The program's first target, NGC 7331, was chosen in part for its striking similarities to the Milky Way. While these so-called twin galaxies do not share the same parents, they have many features in common, including number of stars, mass, spiral arm pattern and star-formation rate of a few stars per year. Whether the Milky Way has an inner star-forming ring like that of NGC 7331 is not known. NGC 7331 is located about 50 million light-years away in the constellation Pegasus.
The new Spitzer image demonstrates the power of the telescope's infrared eyes to dissect galaxies into their various parts. Taken by the telescope's infrared array camera, the false-colored picture readily distinguishes NGC 7331's arms (brownish red), central bulge (blue) and star-forming ring (yellow). The composition of materials making up these regions was also revealed by the Spitzer observations: the central bulge consists primarily of older stars; the ring possesses a large amount of gas and dusty organic molecules called polycyclic aromatic hydrocarbons, which typically glow when illuminated by newborn stars; and the arms contain these same dust grains to a lesser degree. Polycyclic aromatic hydrocarbons are also found on Earth, on burnt toast and in car exhaust among other places.
Data from Spitzer's infrared spectrograph instrument were also used to show that the center of NGC 7331 harbors either an unusually high concentration of massive stars, or a moderately active black hole about the same size as the one lurking at the core of our galaxy. These findings will appear in two papers in the September issue of a special supplement to the Astrophysical Journal. Dr. Michael W. Regan of the Space Telescope Institute, Baltimore, Md., is lead author of a paper detailing observations from the infrared array camera, and Smith is lead author of a paper on the infrared spectrograph results. The Spitzer Infrared Nearby Galaxies Survey project is conducted by a team of about 25 scientists from 12 institutions, and is led by principal investigator Dr. Robert C. Kennicutt of the University of Arizona, Tucson.
Launched August 25, 2003, the Spitzer Space Telescope is the fourth of NASA's Great Observatories, a program that also includes the Hubble Space Telescope, Chandra X-ray Observatory and Compton Gamma Ray Observatory.
JPL manages the Spitzer Space Telescope mission for NASA's Office of Space Science, Washington, D.C. Science operations are conducted at the Spitzer Science Center at the California Institute of Technology in Pasadena.
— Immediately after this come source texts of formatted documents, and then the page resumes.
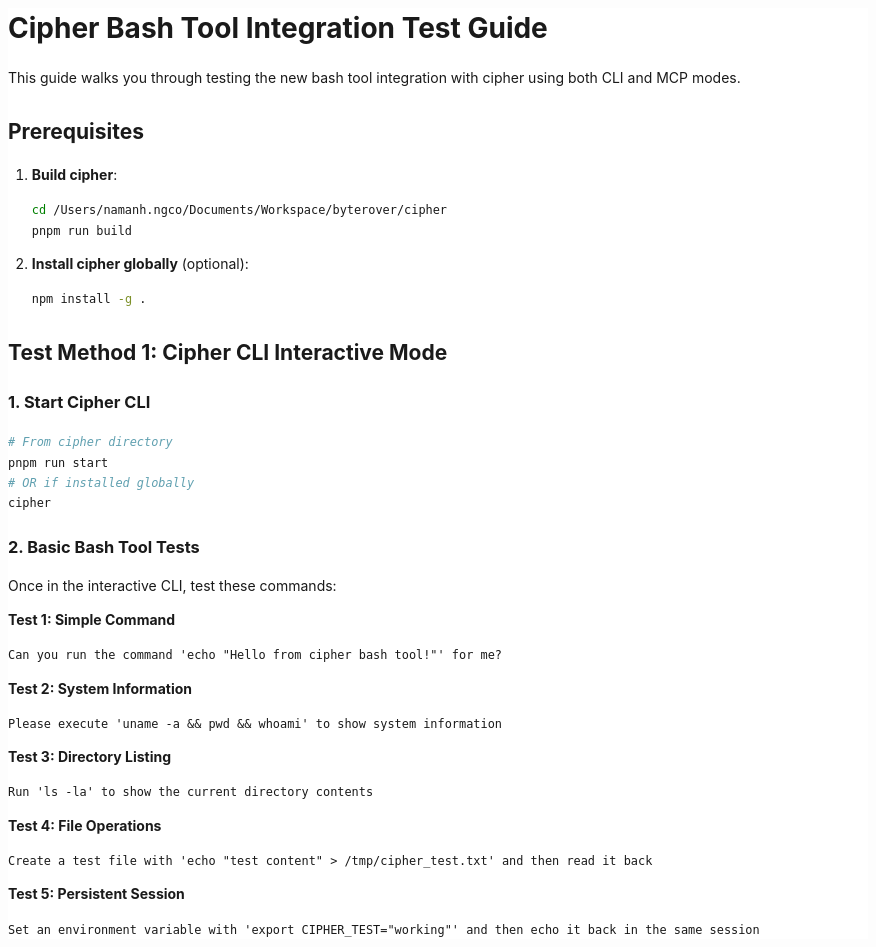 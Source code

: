 # Cipher Bash Tool Integration Test Guide

This guide walks you through testing the new bash tool integration with cipher using both CLI and MCP modes.

## Prerequisites

1. **Build cipher**:
   ```bash
   cd /Users/namanh.ngco/Documents/Workspace/byterover/cipher
   pnpm run build
   ```

2. **Install cipher globally** (optional):
   ```bash
   npm install -g .
   ```

## Test Method 1: Cipher CLI Interactive Mode

### 1. Start Cipher CLI
```bash
# From cipher directory
pnpm run start
# OR if installed globally
cipher
```

### 2. Basic Bash Tool Tests

Once in the interactive CLI, test these commands:

**Test 1: Simple Command**
```
Can you run the command 'echo "Hello from cipher bash tool!"' for me?
```

**Test 2: System Information**
```
Please execute 'uname -a && pwd && whoami' to show system information
```

**Test 3: Directory Listing**
```
Run 'ls -la' to show the current directory contents
```

**Test 4: File Operations**
```
Create a test file with 'echo "test content" > /tmp/cipher_test.txt' and then read it back
```

**Test 5: Persistent Session**
```
Set an environment variable with 'export CIPHER_TEST="working"' and then echo it back in the same session
```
JPL is a division of Caltech. Spitzer's infrared spectrograph was built by Cornell University, Ithaca, N.Y., and Ball Aerospace Corporation, Boulder, Colo. The instrument's development was led by Dr. Jim Houck of Cornell. Spitzer's infrared array camera was built by NASA Goddard Space Flight Center, Greenbelt, Md. The camera's development was led by Dr. Giovanni Fazio of Smithsonian Astrophysical Observatory, Cambridge, Mass.